Dataset entries:
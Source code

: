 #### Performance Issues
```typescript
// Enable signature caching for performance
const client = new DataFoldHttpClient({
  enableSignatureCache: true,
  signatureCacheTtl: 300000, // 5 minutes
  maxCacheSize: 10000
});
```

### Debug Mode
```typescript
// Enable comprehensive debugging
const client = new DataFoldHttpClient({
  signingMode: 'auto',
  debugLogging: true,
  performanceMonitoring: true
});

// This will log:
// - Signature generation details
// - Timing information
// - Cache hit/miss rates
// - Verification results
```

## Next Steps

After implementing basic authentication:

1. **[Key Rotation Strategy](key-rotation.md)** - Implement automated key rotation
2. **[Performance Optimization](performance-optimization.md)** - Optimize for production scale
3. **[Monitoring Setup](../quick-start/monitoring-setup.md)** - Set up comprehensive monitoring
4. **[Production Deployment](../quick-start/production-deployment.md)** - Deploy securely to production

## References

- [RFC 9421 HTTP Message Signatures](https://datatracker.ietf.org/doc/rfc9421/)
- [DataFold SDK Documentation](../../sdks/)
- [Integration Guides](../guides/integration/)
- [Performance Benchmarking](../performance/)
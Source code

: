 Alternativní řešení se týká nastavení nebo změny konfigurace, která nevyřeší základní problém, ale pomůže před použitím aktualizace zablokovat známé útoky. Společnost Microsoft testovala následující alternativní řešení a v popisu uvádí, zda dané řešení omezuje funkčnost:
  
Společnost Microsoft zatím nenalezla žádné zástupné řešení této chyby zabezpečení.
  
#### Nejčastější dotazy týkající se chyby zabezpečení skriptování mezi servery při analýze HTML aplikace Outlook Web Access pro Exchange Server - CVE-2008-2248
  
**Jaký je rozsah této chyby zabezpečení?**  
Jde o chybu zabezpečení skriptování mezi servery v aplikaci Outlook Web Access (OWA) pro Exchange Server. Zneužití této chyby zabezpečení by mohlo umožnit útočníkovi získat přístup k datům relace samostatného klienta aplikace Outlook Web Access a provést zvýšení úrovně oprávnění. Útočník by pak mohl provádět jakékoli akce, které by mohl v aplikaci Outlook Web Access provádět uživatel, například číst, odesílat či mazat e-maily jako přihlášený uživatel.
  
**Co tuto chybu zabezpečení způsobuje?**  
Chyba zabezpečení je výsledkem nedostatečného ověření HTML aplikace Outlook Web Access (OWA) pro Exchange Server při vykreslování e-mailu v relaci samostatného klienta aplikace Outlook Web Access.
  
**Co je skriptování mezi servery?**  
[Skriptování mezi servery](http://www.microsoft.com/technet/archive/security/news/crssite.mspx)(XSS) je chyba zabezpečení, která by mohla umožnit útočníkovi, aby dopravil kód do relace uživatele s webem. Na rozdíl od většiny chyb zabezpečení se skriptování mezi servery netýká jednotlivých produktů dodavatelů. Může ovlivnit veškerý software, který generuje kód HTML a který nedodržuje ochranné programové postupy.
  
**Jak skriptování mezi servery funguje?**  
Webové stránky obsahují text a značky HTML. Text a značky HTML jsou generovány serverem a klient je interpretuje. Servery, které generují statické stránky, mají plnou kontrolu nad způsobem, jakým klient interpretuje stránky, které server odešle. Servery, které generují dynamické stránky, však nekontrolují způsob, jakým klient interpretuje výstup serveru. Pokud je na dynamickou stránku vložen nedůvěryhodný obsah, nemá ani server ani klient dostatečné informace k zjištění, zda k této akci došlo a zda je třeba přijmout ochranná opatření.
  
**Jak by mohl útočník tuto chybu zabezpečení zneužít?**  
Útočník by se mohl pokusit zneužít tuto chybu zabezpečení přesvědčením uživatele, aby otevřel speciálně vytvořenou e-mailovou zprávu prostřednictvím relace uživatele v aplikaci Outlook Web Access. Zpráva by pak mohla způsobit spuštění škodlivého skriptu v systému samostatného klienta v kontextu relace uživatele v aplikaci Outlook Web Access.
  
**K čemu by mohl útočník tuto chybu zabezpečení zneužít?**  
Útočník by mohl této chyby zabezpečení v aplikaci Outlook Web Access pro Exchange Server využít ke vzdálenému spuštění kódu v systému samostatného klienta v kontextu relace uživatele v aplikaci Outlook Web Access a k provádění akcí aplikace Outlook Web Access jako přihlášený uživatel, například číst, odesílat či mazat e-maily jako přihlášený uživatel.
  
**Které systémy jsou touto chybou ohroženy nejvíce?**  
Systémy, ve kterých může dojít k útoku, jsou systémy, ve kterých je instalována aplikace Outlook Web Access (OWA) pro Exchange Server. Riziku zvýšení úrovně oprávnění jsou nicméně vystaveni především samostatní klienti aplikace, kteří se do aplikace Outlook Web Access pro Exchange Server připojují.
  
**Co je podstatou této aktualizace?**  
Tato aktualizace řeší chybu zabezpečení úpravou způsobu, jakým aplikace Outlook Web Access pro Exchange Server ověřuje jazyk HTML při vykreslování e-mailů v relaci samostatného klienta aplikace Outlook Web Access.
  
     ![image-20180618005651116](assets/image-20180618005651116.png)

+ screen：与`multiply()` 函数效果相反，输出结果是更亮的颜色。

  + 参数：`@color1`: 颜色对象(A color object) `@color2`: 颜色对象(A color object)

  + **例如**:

[Your goal]: Copy the lines from the start of the data verbatim, stopping after the line containing "After implementing basic".

[Solved problem]:
Source code

: #### Performance Issues
```typescript
// Enable signature caching for performance
const client = new DataFoldHttpClient({
  enableSignatureCache: true,
  signatureCacheTtl: 300000, // 5 minutes
  maxCacheSize: 10000
});
```

### Debug Mode
```typescript
// Enable comprehensive debugging
const client = new DataFoldHttpClient({
  signingMode: 'auto',
  debugLogging: true,
  performanceMonitoring: true
});

// This will log:
// - Signature generation details
// - Timing information
// - Cache hit/miss rates
// - Verification results
```

## Next Steps

After implementing basic authentication:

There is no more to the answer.